__Material to process__:

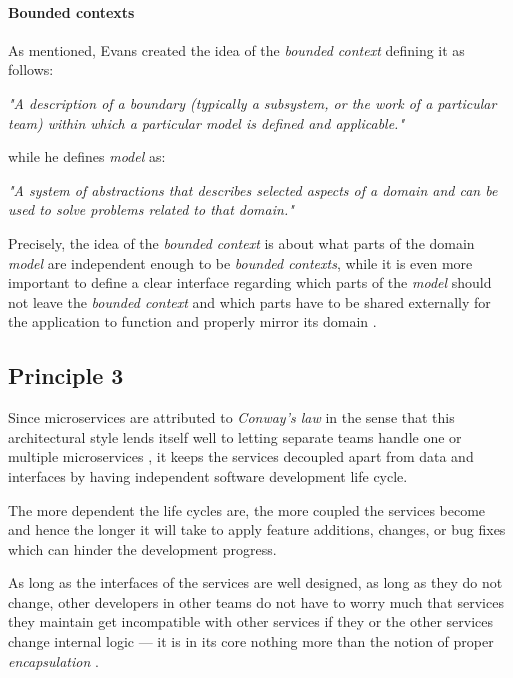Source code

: \documentclass[12pt,a4paper]{report}
\begin{document}
\paragraph{Bounded contexts}
As mentioned, Evans created the idea of the \textit{bounded context} defining
it as follows:
\begin{displayquote}
\emph{"A description of a boundary
(typically a subsystem, or the work of a particular team)
within which a particular model is defined and applicable."}~\cite{evans2014ddd}
\end{displayquote}
while he defines \textit{model} as:
\begin{displayquote}
\emph{"A system of abstractions that describes selected aspects of a domain
and can be used to solve problems related to that domain."}~\cite{evans2014ddd}
\end{displayquote}
Precisely, the idea of the \textit{bounded context} is about what parts of the
domain \textit{model} are independent enough to be \textit{bounded contexts},
while it is even more important to define a clear interface regarding
which parts of the \textit{model} should not leave the \textit{bounded context}
and which parts have to be shared externally for the application to function
and properly mirror its domain \cite{newman2015building}.


\subsection{Principle 3}
Since microservices are attributed to \textit{Conway's law}
\cite{ms-fowler, dragoni2017microservices, conway1968law}
in the sense that this architectural style lends itself well to letting
separate teams handle one or multiple microservices \cite{newman2015building},
it keeps the services decoupled apart from data and interfaces by having
independent software development life cycle.

The more dependent the life cycles are, the more coupled the services become
and hence the longer it will take to apply feature additions, changes,
or bug fixes which can hinder the development progress.

As long as the interfaces of the services are well designed,
as long as they do not change, other developers in other teams do not have
to worry much that services they maintain get incompatible with other services
if they or the other services change internal logic --- it is in its core
nothing more than the notion of proper \textit{encapsulation} \cite{ms-fowler}.
\end{document}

__Exercise instructions__:
Given the data above, transcribe exactly the lines from the one containing "As mentioned, Evans" down to the one containing "(typically a subsystem, or", and no others.

__Finished exercise__:
As mentioned, Evans created the idea of the \textit{bounded context} defining
it as follows:
\begin{displayquote}
\emph{"A description of a boundary
(typically a subsystem, or the work of a particular team)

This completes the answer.